(TASK INPUTS Opens)

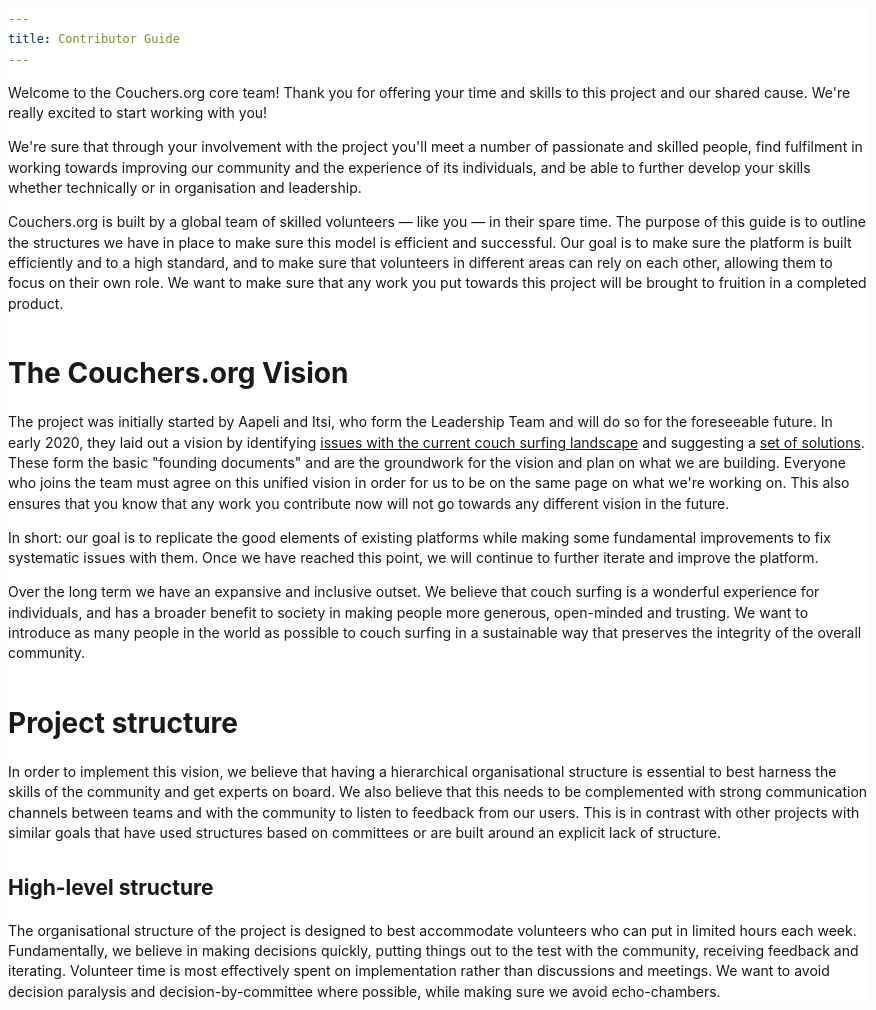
 ```yaml
---
title: Contributor Guide
---
```


Welcome to the Couchers.org core team! Thank you for offering your time and skills to this project and our shared cause. We're really excited to start working with you!

We're sure that through your involvement with the project you'll meet a number of passionate and skilled people, find fulfilment in working towards improving our community and the experience of its individuals, and be able to further develop your skills whether technically or in organisation and leadership.

Couchers.org is built by a global team of skilled volunteers — like you — in their spare time. The purpose of this guide is to outline the structures we have in place to make sure this model is efficient and successful. Our goal is to make sure the platform is built efficiently and to a high standard, and to make sure that volunteers in different areas can rely on each other, allowing them to focus on their own role. We want to make sure that any work you put towards this project will be brought to fruition in a completed product.

# The Couchers.org Vision

The project was initially started by Aapeli and Itsi, who form the Leadership Team and will do so for the foreseeable future. In early 2020, they laid out a vision by identifying [issues with the current couch surfing landscape](https://couchers.org/issues/) and suggesting a [set of solutions](https://couchers.org/solutions/). These form the basic "founding documents" and are the groundwork for the vision and plan on what we are building. Everyone who joins the team must agree on this unified vision in order for us to be on the same page on what we're working on. This also ensures that you know that any work you contribute now will not go towards any different vision in the future.

In short: our goal is to replicate the good elements of existing platforms while making some fundamental improvements to fix systematic issues with them. Once we have reached this point, we will continue to further iterate and improve the platform.

Over the long term we have an expansive and inclusive outset. We believe that couch surfing is a wonderful experience for individuals, and has a broader benefit to society in making people more generous, open-minded and trusting. We want to introduce as many people in the world as possible to couch surfing in a sustainable way that preserves the integrity of the overall community.

# Project structure

In order to implement this vision, we believe that having a hierarchical organisational structure is essential to best harness the skills of the community and get experts on board. We also believe  that this needs to be complemented with strong communication channels between teams and with the community to listen to feedback from our users. This is in contrast with other projects with similar goals that have used structures based on committees or are built around an explicit lack of structure.

## High-level structure

The organisational structure of the project is designed to best accommodate volunteers who can put in limited hours each week. Fundamentally, we believe in making decisions quickly, putting things out to the test with the community, receiving feedback and iterating. Volunteer time is most effectively spent on implementation rather than discussions and meetings. We want to avoid decision paralysis and decision-by-committee where possible, while making sure we avoid echo-chambers.
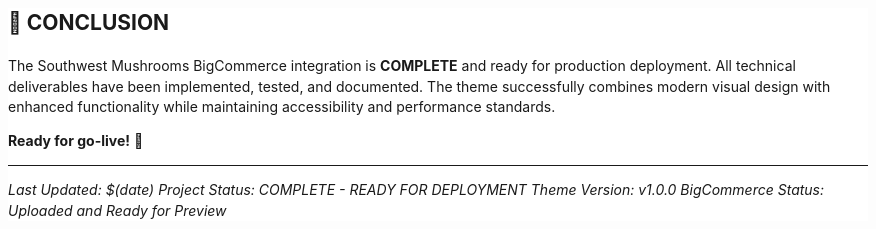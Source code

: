 
## 🏁 **CONCLUSION**

The Southwest Mushrooms BigCommerce integration is **COMPLETE** and ready for production deployment. All technical deliverables have been implemented, tested, and documented. The theme successfully combines modern visual design with enhanced functionality while maintaining accessibility and performance standards.

**Ready for go-live!** 🚀

---

*Last Updated: $(date)*
*Project Status: COMPLETE - READY FOR DEPLOYMENT*
*Theme Version: v1.0.0*
*BigCommerce Status: Uploaded and Ready for Preview*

(TASK INPUTS Closes)

*PROBLEM STATEMENT*:
From the data above, state how many lines hold the string "skilled", and give the number without other words.

*OUTPUT BELOW*:
2